Bütün bu uzamış mesailerde izin bile kullanmadan sürdürülen sağlık hizmetine karşın hekimler emeklerinin karşılığını alamamaktadırlar. Güvencesiz çalışma koşullarında her geçen gün reel ücret kaybı yaşandığı anket sonuçlarına da yansımıştır. Özelde çalışmaya başladığınızdan beri geliriniz nasıl değişti diye sorduğumuzda ise; Hekimlerin yüzde 54'ü çalıştığı kurumdaki aylık kazancının yaşamı için yetersiz olduğunu belirtti. Döviz cinsinden kazanç değişimi sorgulandığında katılımcıların yüzde 45'i 2 kat civarında azaldığını, yüzde 27'si en az 5 kat ve üzeri azalma olduğunu, yüzde 16'sı en az 10 kat azalma olduğunu belirtti. Sağlık kuruluşlarının yaşadığı finansal sorunlar ya da ekonomik krizin faturası hekimlere çıkartılamaz. Bu alanda sendikalaşmanın yaygınlaşmasının önemi bir kez daha karşımıza çıkmaktadır.
Bu olumsuz artan iş yüküne karşın, azalan gelir hekimlerin motivasyonunu düşürmekte, bedensel ve ruhsal sağlıklarını olumsuz etkilemektedir.
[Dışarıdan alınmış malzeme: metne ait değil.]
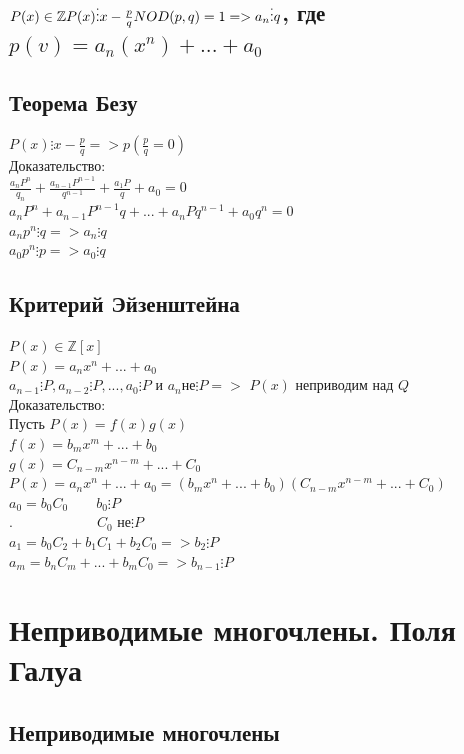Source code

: \documentclass[12pt]{article}
\begin{document}
    \subsection{$P(x) \in\mathbb{Z} P(x)\vdots x - \frac{p}{q}\\NOD(p,q)=1 => a_n \vdots q $, где $p(v)=a_n(x^n)+...+a_0$}
    \subsection{Теорема Безу}
    \noindent $P(x) \vdots x - \frac{p}{q} => p(\frac{p}{q} = 0)$
    \\Доказательство:
    \\$\frac{a_nP^n}{q_n}+\frac{a_{n-1}P^{n-1}}{q^{n-1}}+\frac{a_1P}{q}+a_0=0$
        \\$a_nP^n+a_{n-1}P^{n-1}q+...+a_nPq^{n-1}+a_0q^n=0$
    \\$a_np^n \vdots q => a_n \vdots q$
        \\$a_0p^n \vdots p => a_0 \vdots q$
    \subsection{Критерий Эйзенштейна}
    \noindent $P(x) \in \mathbb{Z}[x]$
    \\$P(x) = a_nx^n+...+a_0$
        \\$a_{n-1}\vdots P, a_{n-2} \vdots P,...,a_0\vdots P$ и $a_n$не$\vdots P=>$ $P(x)$ неприводим над $Q$
    \\Доказательство:
    \\Пусть $P(x) = f(x)g(x)$
    \\$f(x) = b_mx^m+...+b_0$
        \\$g(x) = C_{n-m}x^{n-m}+...+C_0$
    \\$P(x) = a_nx^n+...+a_0=(b_mx^n+...+b_0)(C_{n-m}x^{n-m}+...+C_0)$
        \\$a_0=b_0C_0 \qquad b_0 \vdots P$
    \\$. \hspace{6em}C_0$ не$ \vdots P$
        \\$a_1=b_0C_2+b_1C_1+b_2C_0 => b_2\vdots P $
    \\$a_m=b_nC_m+...+b_mC_0 => b_{n-1}\vdots P $

        \setcounter{section}{12}
        \section{Неприводимые многочлены. Поля Галуа}
        \subsection{Неприводимые многочлены}
\end{document}
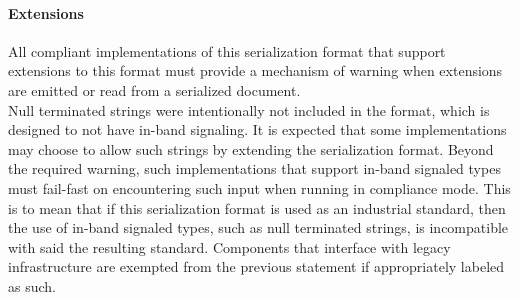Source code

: \paragraph{Extensions}
All compliant implementations of this serialization format that support extensions to this format must provide a mechanism of warning when extensions are emitted or read from a serialized document.\\
Null terminated strings were intentionally not included in the format, which is designed to not have in-band signaling. It is expected that some implementations may choose to allow such strings by extending the serialization format. Beyond the required warning, such implementations that support in-band signaled types must fail-fast on encountering such input when running in compliance mode. This is to mean that if this serialization format is used as an industrial standard, then the use of in-band signaled types, such as null terminated strings, is incompatible with said the resulting standard. Components that interface with legacy infrastructure are exempted from the previous statement if appropriately labeled as such.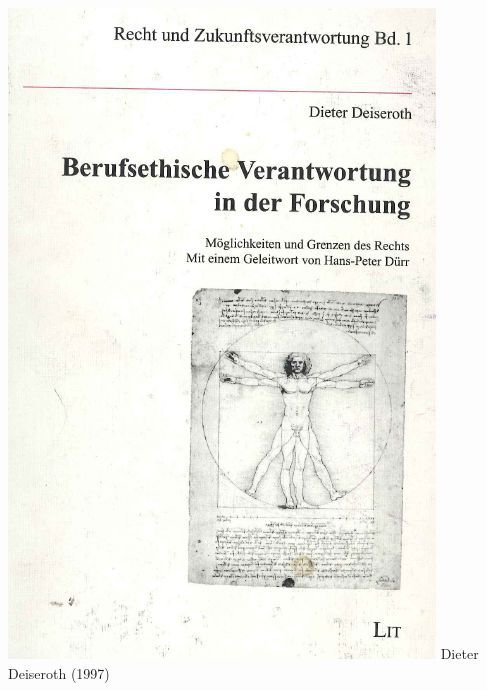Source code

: \documentclass[presentation]{beamer}
\begin{document}
\begin{frame}
\begin{columns}[t]
\begin{column}{0.25\textwidth}
\includegraphics[width=\textwidth]{./deiseroth.png}
\newline
\tiny Dieter Deiseroth (1997)
\end{column}
\begin{column}{0.25\textwidth}
\label{sec-5-1-1-3}


\end{column}
\end{columns}
\end{frame}
\end{document}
Ankete katılanların yüzde 53'ü şu anki çalışma koşullarından memnun olmadığını belirtmiştir. Yüzde 61'i sosyal hayatlarının giderek kötüleştiğini, yüzde 70’i ciro baskısı yaşatıldığını, yüzde 61'i iş güvencesi kaygısı taşıdığını belirtmiştir.
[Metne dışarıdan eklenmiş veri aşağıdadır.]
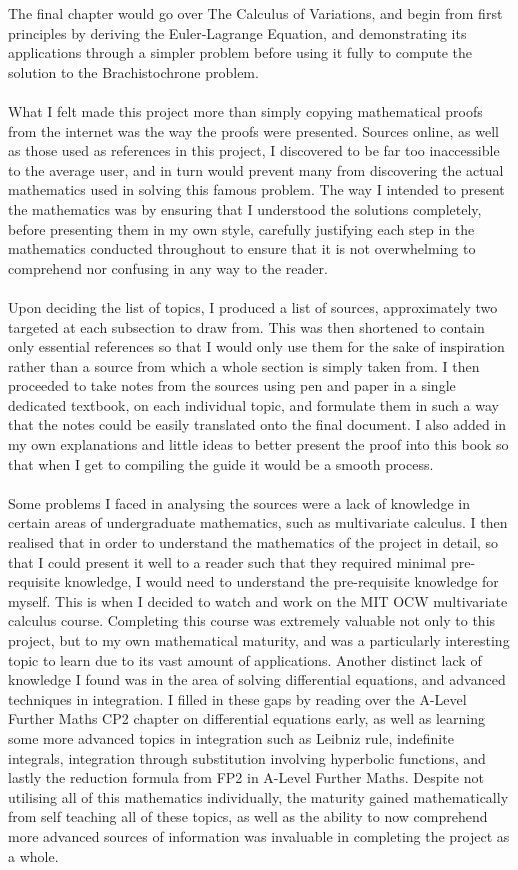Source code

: \documentclass[12pt]{report}
\begin{document}
The final chapter would go over The Calculus of Variations, and begin from first principles by deriving the Euler-Lagrange Equation, and demonstrating its applications through a simpler problem before using it fully to compute the solution to the Brachistochrone problem.
\\
\\
What I felt made this project more than simply copying mathematical proofs from the internet was the way the proofs were presented. Sources online, as well as those used as references in this project, I discovered to be far too inaccessible to the average user, and in turn would prevent many from discovering the actual mathematics used in solving this famous problem. The way I intended to present the mathematics was by ensuring that I understood the solutions completely, before presenting them in my own style, carefully justifying each step in the mathematics conducted throughout to ensure that it is not overwhelming to comprehend nor confusing in any way to the reader.
\\
\\
Upon deciding the list of topics, I produced a list of sources, approximately two targeted at each subsection to draw from. This was then shortened to contain only essential references so that I would only use them for the sake of inspiration rather than a source from which a whole section is simply taken from. I then proceeded to take notes from the sources using pen and paper in a single dedicated textbook, on each individual topic, and formulate them in such a way that the notes could be easily translated onto the final document. I also added in my own explanations and little ideas to better present the proof into this book so that when I get to compiling the guide it would be a smooth process.
\\
\\
Some problems I faced in analysing the sources were a lack of knowledge in certain areas of undergraduate mathematics, such as multivariate calculus. I then realised that in order to understand the mathematics of the project in detail, so that I could present it well to a reader such that they required minimal pre-requisite knowledge, I would need to understand the pre-requisite knowledge for myself. This is when I decided to watch and work on the MIT OCW multivariate calculus course. Completing this course was extremely valuable not only to this project, but to my own mathematical maturity, and was a particularly interesting topic to learn due to its vast amount of applications. Another distinct lack of knowledge I found was in the area of solving differential equations, and advanced techniques in integration. I filled in these gaps by reading over the A-Level Further Maths CP2 chapter on differential equations early, as well as learning some more advanced topics in integration such as Leibniz rule, indefinite integrals, integration through substitution involving hyperbolic functions, and lastly the reduction formula from FP2 in A-Level Further Maths. Despite not utilising all of this mathematics individually, the maturity gained mathematically from self teaching all of these topics, as well as the ability to now comprehend more advanced sources of information was invaluable in completing the project as a whole.
\end{document}
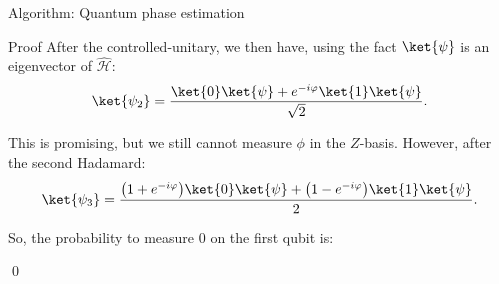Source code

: \documentclass[a4paper]{article}
\begin{document}
\begin{parag}{Algorithm: Quantum phase estimation}
\begin{subparag}{Proof}
        After the controlled-unitary, we then have, using the fact $\ket{\psi}$ is an eigenvector of $\hat{\mathcal{H}}$: 
        \[\ket{\psi_2} = \frac{\ket{0}\ket{\psi} + e^{-i \phi} \ket{1} \ket{\psi}}{\sqrt{2}}.\]

        This is promising, but we still cannot measure $\phi$ in the $Z$-basis. However, after the second Hadamard: 
        \[\ket{\psi_3} = \frac{\left(1 + e^{-i\phi}\right)\ket{0}\ket{\psi} + \left(1 - e^{-i\phi}\right)\ket{1}\ket{\psi}}{2}.\]
        
        So, the probability to measure $0$ on the first qubit is: 

        \qed
    \end{subparag}
\end{parag}
\end{document}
Bu olumsuz çalışma koşulları, kaygı ve mutsuzluklar hekimlerin çok sık iş değiştirmesine yol açmaktadır. Çoğu zaman tüm haklarından vazgeçerek yapılan bu iş değiştirmelerde hekimler ciddi hak kayıpları yaşayabilmektedir. Ankete katılan hekimlerin şu anda çalıştıkları kurumlardaki çalışma sürelerine bakıldığında yüzde 30'u 1 yıldan az zamandır çalıştığını, yüzde 18'i, 1-2 yıldır çalıştığını belirtmiştir. Bu veri hekimlerin İzmir'de sık kurum değiştirmek zorunda kaldığını, yani çalışma koşullarının iyi olmadığını ve hekimlerin sürekli bir arayış içinde olduğunu düşündürmektedir. Katılımcıların yüzde 81'i değişen dönemlerde ve düzeylerde tükenmişlik hissi yaşadığını belirtmiş olup yüzde 19'u sürekli bir tükenmişlik sendromu içerisinde olduğunu belirtti. Yüzde 45'i ruh sağlığının tedavi gerektirecek düzeyde kötü olduğunu belirtti. Bu sonuçlarla sağlıkta dönüşüm programının hekimlere artan emek sömürüsü, dışında bir şey sunmadığını söyleyebiliriz. Ankete katılan hekimlerin yüzde 81'i Sağlıkta Dönüşüm Programının hekimleri emek, gelir ve iş güvencesi açısından olumsuz etkilediğini ifade ediyor."